▶ [Exercise directions]
When a line of the records below contains the string "have", copy that whole line.

Dataset records:
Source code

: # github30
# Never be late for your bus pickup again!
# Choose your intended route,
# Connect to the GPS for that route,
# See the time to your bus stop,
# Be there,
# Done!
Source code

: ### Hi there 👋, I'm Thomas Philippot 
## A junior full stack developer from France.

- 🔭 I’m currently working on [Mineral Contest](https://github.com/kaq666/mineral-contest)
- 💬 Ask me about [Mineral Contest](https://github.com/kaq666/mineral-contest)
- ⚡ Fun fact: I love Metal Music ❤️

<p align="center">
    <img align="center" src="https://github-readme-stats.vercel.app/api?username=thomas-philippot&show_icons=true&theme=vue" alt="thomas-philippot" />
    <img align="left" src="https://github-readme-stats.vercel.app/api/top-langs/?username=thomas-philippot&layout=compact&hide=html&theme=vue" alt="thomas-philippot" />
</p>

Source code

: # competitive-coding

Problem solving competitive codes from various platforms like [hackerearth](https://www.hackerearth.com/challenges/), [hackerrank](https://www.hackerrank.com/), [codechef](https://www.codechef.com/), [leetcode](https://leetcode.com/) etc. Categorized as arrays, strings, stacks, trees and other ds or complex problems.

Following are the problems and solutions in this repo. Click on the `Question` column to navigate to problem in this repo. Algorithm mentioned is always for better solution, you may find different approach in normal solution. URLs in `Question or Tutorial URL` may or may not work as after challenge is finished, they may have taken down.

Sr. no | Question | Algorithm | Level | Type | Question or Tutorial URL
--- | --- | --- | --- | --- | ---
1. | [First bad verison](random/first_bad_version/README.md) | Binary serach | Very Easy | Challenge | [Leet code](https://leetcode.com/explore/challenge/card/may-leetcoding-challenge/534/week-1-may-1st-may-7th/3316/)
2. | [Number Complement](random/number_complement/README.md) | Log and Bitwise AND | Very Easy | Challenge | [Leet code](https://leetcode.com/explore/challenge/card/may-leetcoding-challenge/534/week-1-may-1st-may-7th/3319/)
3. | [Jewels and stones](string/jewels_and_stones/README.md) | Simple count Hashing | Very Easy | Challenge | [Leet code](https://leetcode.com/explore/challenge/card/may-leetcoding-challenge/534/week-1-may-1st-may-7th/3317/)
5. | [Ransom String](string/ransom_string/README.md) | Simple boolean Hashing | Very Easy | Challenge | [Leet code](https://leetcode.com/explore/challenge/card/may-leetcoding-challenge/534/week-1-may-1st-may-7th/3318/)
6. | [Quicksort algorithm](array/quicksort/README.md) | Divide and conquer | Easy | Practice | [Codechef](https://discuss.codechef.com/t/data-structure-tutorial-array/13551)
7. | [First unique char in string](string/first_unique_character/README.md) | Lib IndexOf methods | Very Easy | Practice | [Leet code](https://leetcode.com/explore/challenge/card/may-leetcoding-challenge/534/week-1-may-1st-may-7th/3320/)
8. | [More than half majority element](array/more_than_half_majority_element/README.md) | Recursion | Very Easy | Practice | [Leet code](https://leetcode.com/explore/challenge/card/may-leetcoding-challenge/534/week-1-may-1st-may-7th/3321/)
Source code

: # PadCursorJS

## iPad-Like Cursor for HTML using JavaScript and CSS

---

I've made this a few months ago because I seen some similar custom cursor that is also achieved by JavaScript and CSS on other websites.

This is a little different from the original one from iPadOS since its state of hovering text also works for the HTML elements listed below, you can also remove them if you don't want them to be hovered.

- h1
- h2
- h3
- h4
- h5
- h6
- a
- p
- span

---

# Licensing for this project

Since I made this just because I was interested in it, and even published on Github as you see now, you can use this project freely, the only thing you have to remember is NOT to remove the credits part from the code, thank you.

▶ [Expected answer]
Following are the problems and solutions in this repo. Click on the `Question` column to navigate to problem in this repo. Algorithm mentioned is always for better solution, you may find different approach in normal solution. URLs in `Question or Tutorial URL` may or may not work as after challenge is finished, they may have taken down.
Since I made this just because I was interested in it, and even published on Github as you see now, you can use this project freely, the only thing you have to remember is NOT to remove the credits part from the code, thank you.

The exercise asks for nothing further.